***** WORKING DATA *****
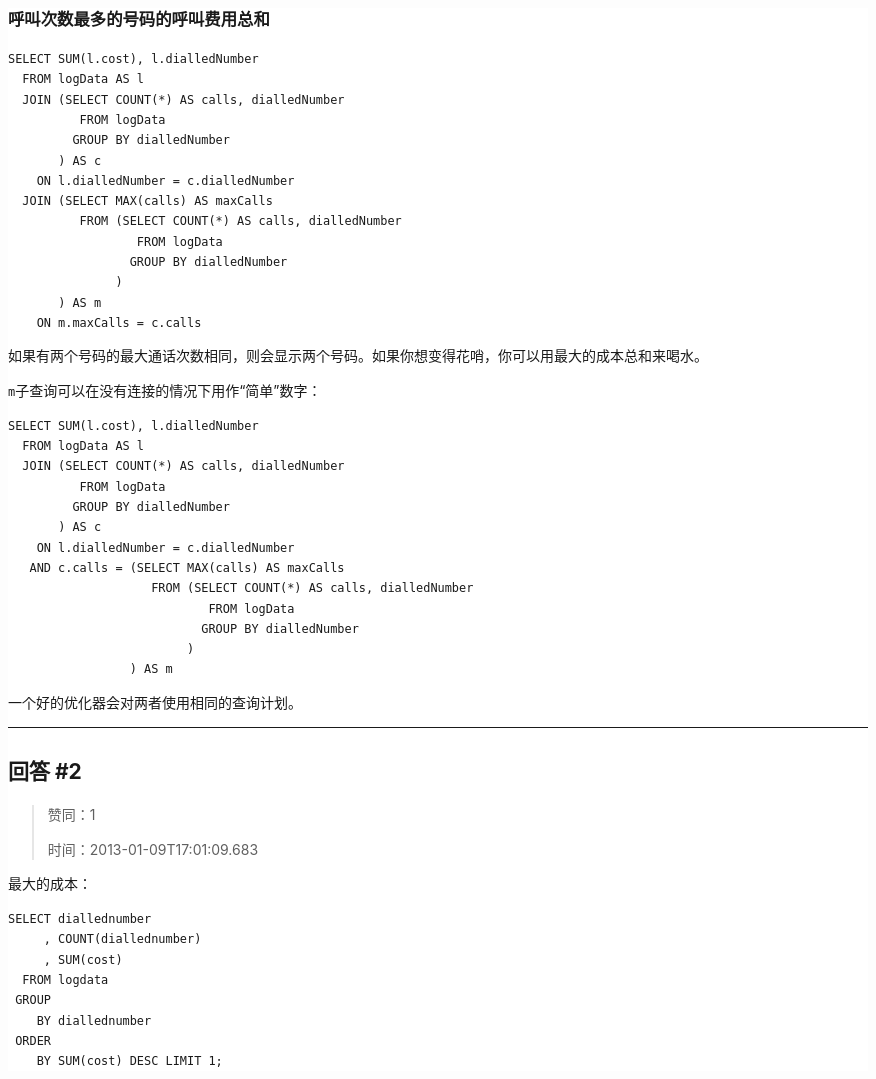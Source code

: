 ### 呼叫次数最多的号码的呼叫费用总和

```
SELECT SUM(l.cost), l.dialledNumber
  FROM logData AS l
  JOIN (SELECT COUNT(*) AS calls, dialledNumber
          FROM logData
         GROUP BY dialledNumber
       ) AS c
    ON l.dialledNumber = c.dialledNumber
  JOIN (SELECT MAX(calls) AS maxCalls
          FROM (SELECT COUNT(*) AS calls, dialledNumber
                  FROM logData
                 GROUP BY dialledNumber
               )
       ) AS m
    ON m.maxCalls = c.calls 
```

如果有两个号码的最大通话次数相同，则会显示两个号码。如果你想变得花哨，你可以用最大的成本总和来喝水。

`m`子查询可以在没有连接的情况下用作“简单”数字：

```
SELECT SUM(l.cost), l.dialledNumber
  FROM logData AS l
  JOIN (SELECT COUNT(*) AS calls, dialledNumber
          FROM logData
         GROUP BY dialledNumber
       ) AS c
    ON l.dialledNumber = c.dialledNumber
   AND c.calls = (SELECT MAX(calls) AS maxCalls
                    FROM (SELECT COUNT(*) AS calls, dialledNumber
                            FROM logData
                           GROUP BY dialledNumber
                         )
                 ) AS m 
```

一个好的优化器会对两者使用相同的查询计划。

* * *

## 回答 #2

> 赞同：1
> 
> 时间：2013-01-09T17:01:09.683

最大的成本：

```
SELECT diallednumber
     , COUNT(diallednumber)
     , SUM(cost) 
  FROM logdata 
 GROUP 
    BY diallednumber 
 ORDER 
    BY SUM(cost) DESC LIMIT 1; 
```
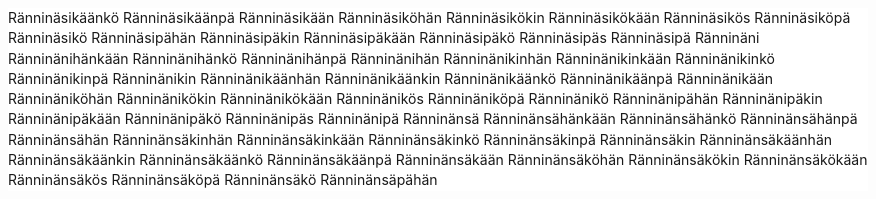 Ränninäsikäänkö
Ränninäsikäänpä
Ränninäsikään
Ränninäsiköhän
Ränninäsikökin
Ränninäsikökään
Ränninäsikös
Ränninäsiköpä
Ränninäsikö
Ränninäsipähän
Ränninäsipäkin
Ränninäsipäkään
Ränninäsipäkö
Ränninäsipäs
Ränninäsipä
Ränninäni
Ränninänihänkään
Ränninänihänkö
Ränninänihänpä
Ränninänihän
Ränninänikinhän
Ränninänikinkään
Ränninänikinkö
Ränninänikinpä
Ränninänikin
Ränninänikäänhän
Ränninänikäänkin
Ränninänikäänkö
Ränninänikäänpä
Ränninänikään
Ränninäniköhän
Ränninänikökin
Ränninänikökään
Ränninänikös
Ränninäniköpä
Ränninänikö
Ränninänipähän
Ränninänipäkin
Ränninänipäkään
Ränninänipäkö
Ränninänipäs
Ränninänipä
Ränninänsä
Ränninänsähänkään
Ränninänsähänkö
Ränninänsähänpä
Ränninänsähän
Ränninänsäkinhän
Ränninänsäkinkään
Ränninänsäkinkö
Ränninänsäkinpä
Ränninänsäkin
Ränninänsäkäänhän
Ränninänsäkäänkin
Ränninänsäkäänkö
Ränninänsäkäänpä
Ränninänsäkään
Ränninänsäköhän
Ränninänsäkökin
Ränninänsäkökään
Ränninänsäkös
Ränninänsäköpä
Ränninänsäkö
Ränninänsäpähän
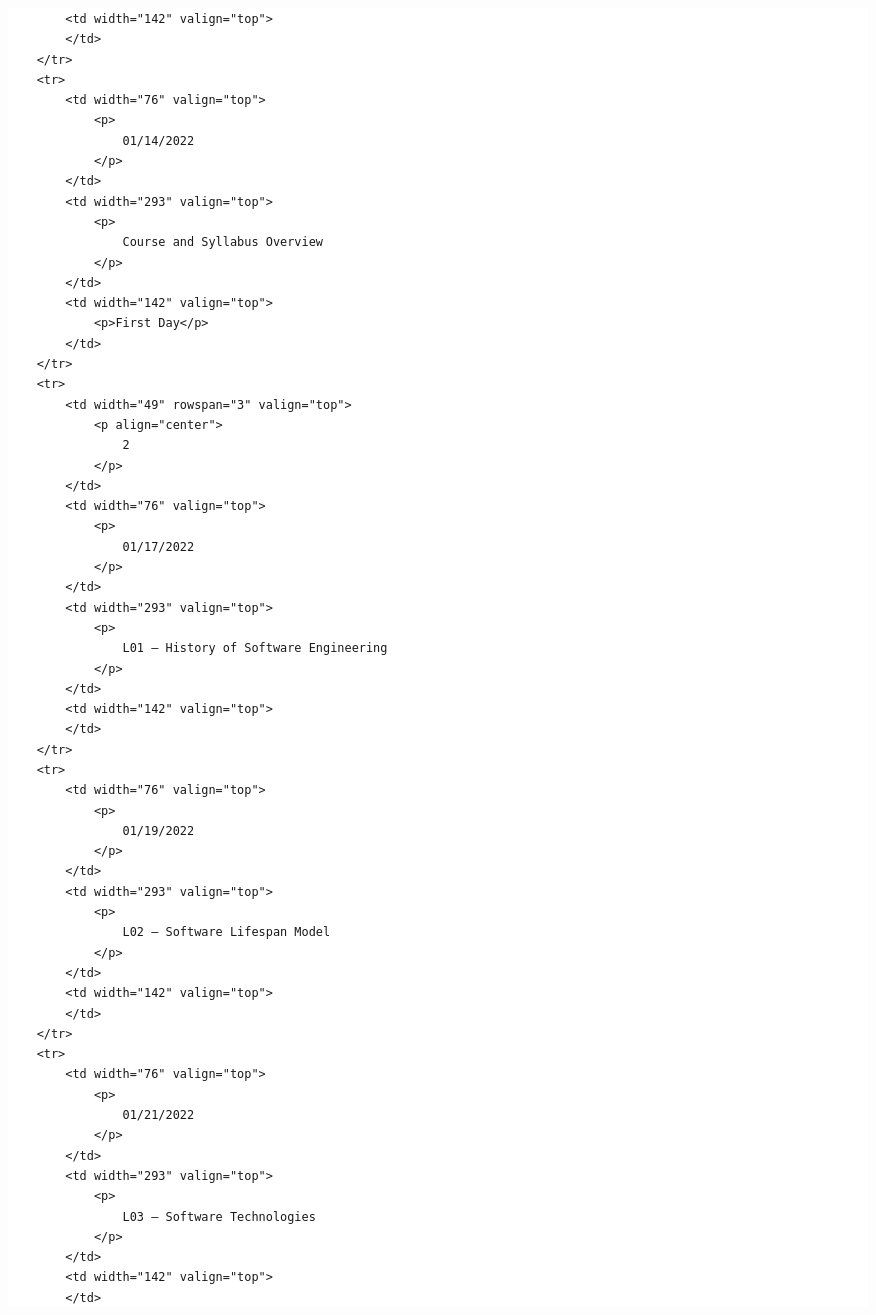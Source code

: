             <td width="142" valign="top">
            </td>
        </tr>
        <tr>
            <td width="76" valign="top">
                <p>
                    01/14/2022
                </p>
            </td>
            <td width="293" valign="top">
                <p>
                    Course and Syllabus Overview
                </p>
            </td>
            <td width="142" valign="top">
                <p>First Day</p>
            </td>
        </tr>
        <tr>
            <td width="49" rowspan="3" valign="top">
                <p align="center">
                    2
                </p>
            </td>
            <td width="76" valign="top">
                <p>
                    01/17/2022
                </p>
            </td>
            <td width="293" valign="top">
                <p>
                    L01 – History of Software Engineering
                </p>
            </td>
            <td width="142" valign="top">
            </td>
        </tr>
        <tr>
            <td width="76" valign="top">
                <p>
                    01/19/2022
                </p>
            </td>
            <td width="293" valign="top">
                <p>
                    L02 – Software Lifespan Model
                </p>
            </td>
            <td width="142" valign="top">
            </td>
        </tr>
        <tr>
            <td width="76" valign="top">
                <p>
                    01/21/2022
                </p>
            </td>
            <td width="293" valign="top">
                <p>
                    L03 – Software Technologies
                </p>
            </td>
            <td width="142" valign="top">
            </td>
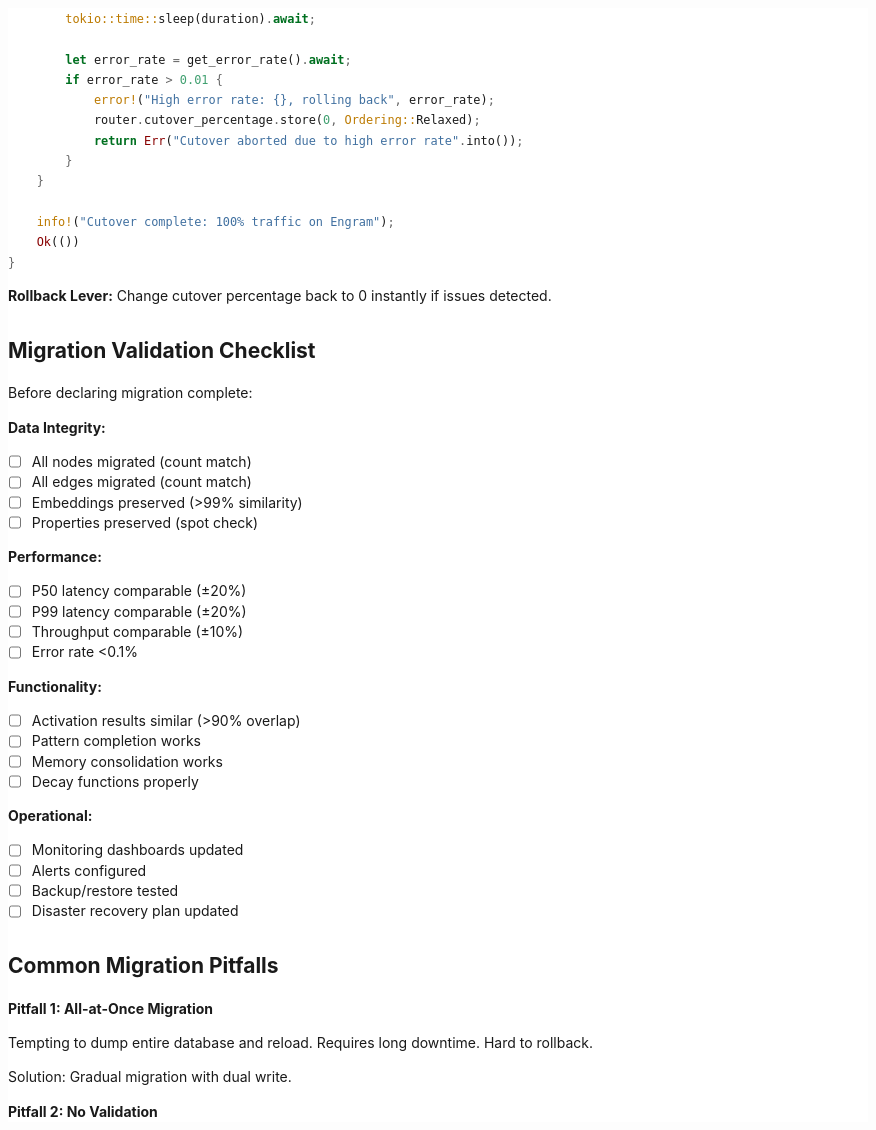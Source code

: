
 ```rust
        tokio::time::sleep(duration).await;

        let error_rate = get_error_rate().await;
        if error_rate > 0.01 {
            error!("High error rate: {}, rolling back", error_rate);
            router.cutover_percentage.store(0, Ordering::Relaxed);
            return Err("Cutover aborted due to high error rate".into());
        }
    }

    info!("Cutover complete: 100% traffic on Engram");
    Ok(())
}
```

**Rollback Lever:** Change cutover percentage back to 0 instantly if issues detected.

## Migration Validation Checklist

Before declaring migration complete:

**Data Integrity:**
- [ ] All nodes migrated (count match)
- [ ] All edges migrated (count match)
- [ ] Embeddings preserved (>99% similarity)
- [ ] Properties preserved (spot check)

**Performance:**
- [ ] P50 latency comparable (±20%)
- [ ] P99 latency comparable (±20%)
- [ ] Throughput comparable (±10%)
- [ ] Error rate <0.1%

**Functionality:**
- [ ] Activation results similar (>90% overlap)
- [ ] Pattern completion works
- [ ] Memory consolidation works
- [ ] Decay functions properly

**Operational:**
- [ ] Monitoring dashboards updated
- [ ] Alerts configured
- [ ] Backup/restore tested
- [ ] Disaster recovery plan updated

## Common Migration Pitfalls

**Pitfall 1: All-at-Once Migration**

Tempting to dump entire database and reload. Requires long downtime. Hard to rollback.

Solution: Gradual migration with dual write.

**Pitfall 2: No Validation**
*****
*ASSIGNMENT*. Repeat the exact lines from the first line of the data through the line containing "Ränninänsäpähän". Nothing else, no pictures.

*FINAL ANSWER*.
Source code

: ### 呼叫次数最多的号码的呼叫费用总和

```
SELECT SUM(l.cost), l.dialledNumber
  FROM logData AS l
  JOIN (SELECT COUNT(*) AS calls, dialledNumber
          FROM logData
         GROUP BY dialledNumber
       ) AS c
    ON l.dialledNumber = c.dialledNumber
  JOIN (SELECT MAX(calls) AS maxCalls
          FROM (SELECT COUNT(*) AS calls, dialledNumber
                  FROM logData
                 GROUP BY dialledNumber
               )
       ) AS m
    ON m.maxCalls = c.calls 
```

如果有两个号码的最大通话次数相同，则会显示两个号码。如果你想变得花哨，你可以用最大的成本总和来喝水。

`m`子查询可以在没有连接的情况下用作“简单”数字：

```
SELECT SUM(l.cost), l.dialledNumber
  FROM logData AS l
  JOIN (SELECT COUNT(*) AS calls, dialledNumber
          FROM logData
         GROUP BY dialledNumber
       ) AS c
    ON l.dialledNumber = c.dialledNumber
   AND c.calls = (SELECT MAX(calls) AS maxCalls
                    FROM (SELECT COUNT(*) AS calls, dialledNumber
                            FROM logData
                           GROUP BY dialledNumber
                         )
                 ) AS m 
```

一个好的优化器会对两者使用相同的查询计划。

* * *

## 回答 #2

> 赞同：1
> 
> 时间：2013-01-09T17:01:09.683

最大的成本：

```
SELECT diallednumber
     , COUNT(diallednumber)
     , SUM(cost) 
  FROM logdata 
 GROUP 
    BY diallednumber 
 ORDER 
    BY SUM(cost) DESC LIMIT 1; 
```
 Ränninäsikäänkö
Ränninäsikäänpä
Ränninäsikään
Ränninäsiköhän
Ränninäsikökin
Ränninäsikökään
Ränninäsikös
Ränninäsiköpä
Ränninäsikö
Ränninäsipähän
Ränninäsipäkin
Ränninäsipäkään
Ränninäsipäkö
Ränninäsipäs
Ränninäsipä
Ränninäni
Ränninänihänkään
Ränninänihänkö
Ränninänihänpä
Ränninänihän
Ränninänikinhän
Ränninänikinkään
Ränninänikinkö
Ränninänikinpä
Ränninänikin
Ränninänikäänhän
Ränninänikäänkin
Ränninänikäänkö
Ränninänikäänpä
Ränninänikään
Ränninäniköhän
Ränninänikökin
Ränninänikökään
Ränninänikös
Ränninäniköpä
Ränninänikö
Ränninänipähän
Ränninänipäkin
Ränninänipäkään
Ränninänipäkö
Ränninänipäs
Ränninänipä
Ränninänsä
Ränninänsähänkään
Ränninänsähänkö
Ränninänsähänpä
Ränninänsähän
Ränninänsäkinhän
Ränninänsäkinkään
Ränninänsäkinkö
Ränninänsäkinpä
Ränninänsäkin
Ränninänsäkäänhän
Ränninänsäkäänkin
Ränninänsäkäänkö
Ränninänsäkäänpä
Ränninänsäkään
Ränninänsäköhän
Ränninänsäkökin
Ränninänsäkökään
Ränninänsäkös
Ränninänsäköpä
Ränninänsäkö
Ränninänsäpähän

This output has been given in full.